**Brief**
Give back the line below containing "The healthy number" and every later line, exactly.
Data section start
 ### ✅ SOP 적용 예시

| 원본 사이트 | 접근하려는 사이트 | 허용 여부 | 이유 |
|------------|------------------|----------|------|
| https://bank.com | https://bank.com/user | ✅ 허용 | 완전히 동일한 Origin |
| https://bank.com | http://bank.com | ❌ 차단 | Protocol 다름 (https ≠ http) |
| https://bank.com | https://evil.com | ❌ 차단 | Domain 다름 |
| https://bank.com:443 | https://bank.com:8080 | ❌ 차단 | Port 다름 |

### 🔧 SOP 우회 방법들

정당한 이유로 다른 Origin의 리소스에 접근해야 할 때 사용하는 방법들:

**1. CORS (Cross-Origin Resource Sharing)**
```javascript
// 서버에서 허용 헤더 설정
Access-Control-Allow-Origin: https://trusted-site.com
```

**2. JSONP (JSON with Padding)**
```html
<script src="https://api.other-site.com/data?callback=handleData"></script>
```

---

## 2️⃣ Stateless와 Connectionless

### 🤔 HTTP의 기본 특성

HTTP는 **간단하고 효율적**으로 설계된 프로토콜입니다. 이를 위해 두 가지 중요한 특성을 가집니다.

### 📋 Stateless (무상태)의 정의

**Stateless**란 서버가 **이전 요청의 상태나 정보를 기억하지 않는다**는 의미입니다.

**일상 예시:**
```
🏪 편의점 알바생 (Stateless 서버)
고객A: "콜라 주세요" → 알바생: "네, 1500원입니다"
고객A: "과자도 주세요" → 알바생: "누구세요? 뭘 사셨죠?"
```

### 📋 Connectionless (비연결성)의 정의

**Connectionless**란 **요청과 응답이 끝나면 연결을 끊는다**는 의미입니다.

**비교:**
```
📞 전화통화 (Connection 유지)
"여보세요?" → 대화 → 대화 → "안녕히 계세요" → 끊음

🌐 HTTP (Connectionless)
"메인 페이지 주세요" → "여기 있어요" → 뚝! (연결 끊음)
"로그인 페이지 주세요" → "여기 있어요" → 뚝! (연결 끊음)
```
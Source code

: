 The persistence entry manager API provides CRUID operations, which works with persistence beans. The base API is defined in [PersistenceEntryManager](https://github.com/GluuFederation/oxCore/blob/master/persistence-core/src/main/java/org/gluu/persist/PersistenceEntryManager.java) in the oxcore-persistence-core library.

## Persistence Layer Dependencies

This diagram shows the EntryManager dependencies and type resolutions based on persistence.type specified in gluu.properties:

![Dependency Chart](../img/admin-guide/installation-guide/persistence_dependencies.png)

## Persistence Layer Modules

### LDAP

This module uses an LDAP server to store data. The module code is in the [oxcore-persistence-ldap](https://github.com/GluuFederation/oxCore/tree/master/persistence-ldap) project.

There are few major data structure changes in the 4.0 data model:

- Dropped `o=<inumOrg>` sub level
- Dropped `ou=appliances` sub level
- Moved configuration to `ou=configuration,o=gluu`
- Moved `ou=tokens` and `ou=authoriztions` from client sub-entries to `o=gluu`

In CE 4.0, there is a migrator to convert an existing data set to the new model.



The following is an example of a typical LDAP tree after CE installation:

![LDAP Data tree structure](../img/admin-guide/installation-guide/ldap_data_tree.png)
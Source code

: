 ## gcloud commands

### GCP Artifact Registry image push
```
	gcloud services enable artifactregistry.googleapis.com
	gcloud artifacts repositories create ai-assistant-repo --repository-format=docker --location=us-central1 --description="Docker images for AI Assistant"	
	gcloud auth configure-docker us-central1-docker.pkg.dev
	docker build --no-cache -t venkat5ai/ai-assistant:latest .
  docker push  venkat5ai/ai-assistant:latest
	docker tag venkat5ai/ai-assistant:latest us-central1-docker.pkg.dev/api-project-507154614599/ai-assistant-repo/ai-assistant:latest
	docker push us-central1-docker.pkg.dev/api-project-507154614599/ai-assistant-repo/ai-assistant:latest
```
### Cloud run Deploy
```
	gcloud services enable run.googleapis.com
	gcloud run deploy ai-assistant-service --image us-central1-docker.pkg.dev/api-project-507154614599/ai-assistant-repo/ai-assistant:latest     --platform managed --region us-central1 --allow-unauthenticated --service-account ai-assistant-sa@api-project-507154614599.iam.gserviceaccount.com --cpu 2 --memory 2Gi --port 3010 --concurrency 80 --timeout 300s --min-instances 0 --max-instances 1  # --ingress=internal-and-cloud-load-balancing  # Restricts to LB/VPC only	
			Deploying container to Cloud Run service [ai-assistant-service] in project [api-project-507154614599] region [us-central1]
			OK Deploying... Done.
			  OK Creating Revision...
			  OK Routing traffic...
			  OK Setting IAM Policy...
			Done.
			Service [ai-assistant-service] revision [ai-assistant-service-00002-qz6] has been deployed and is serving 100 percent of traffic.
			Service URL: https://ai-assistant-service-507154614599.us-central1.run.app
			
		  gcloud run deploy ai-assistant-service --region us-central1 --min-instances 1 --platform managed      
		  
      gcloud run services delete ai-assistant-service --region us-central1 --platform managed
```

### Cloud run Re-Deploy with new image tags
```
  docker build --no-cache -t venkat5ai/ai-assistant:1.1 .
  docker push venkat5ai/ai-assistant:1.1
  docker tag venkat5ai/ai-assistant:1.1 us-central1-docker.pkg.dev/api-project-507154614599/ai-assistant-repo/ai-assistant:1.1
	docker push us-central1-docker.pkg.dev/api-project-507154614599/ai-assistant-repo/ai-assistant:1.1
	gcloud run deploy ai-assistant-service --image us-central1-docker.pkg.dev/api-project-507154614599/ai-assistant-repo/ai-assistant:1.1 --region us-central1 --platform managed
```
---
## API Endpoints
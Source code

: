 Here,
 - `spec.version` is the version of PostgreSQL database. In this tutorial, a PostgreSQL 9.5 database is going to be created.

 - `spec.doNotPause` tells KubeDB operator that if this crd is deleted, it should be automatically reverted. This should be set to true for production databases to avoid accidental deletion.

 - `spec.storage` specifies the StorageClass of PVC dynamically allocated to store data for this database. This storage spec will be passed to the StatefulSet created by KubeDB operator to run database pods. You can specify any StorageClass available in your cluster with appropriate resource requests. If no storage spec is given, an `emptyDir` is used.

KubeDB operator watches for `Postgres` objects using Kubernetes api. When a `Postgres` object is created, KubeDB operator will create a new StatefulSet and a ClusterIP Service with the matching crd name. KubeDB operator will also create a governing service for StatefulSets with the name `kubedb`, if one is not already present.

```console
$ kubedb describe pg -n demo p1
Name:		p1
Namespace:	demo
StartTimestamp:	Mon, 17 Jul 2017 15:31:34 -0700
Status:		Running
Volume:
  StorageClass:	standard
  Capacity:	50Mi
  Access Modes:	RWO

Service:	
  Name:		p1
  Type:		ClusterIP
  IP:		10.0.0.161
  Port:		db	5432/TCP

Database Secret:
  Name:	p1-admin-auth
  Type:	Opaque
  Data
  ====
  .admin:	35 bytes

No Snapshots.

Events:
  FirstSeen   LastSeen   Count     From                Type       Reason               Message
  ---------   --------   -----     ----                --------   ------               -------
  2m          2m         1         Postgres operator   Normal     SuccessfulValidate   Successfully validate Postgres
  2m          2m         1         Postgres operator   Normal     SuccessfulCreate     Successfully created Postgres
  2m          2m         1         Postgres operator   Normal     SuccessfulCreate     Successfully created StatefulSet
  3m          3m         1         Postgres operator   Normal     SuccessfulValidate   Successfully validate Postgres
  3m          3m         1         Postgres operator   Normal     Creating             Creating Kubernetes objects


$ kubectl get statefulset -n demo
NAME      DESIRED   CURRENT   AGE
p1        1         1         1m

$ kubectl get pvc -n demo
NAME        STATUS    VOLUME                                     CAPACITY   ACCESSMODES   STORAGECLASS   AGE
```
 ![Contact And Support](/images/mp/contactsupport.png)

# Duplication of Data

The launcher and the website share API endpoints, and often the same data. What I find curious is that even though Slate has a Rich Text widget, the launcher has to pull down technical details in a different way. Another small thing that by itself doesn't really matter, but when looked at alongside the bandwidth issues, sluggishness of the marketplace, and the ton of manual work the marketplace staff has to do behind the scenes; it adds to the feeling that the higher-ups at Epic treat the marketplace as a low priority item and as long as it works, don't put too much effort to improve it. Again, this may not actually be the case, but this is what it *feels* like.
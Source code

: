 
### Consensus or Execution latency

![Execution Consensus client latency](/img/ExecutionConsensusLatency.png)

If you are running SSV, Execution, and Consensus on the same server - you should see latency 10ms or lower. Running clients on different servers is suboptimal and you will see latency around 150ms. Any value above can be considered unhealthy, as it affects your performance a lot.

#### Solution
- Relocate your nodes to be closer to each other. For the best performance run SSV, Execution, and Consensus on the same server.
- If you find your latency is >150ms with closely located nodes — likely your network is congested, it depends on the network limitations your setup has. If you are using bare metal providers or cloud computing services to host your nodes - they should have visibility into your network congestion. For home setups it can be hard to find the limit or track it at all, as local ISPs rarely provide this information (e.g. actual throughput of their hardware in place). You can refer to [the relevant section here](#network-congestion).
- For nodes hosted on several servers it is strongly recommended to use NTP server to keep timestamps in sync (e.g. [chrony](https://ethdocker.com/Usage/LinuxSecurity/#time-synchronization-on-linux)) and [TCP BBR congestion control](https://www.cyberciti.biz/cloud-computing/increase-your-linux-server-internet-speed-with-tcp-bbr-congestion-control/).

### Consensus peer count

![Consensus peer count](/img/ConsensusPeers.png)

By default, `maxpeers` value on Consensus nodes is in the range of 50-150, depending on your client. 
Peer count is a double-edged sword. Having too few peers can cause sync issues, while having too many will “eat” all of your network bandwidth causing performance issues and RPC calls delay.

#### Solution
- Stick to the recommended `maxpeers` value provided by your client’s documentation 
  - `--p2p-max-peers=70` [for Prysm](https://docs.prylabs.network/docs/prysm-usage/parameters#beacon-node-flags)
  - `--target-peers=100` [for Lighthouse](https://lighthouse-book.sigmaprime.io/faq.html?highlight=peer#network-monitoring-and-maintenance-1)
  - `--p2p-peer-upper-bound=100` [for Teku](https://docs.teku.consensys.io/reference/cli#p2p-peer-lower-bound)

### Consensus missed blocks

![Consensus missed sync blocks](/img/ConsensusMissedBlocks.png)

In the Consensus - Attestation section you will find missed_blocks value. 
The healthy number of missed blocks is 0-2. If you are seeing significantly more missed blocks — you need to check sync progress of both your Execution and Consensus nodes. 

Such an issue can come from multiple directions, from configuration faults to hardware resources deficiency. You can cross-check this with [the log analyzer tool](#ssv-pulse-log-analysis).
Data section end
**Answer space**
The healthy number of missed blocks is 0-2. If you are seeing significantly more missed blocks — you need to check sync progress of both your Execution and Consensus nodes. 

Such an issue can come from multiple directions, from configuration faults to hardware resources deficiency. You can cross-check this with [the log analyzer tool](#ssv-pulse-log-analysis).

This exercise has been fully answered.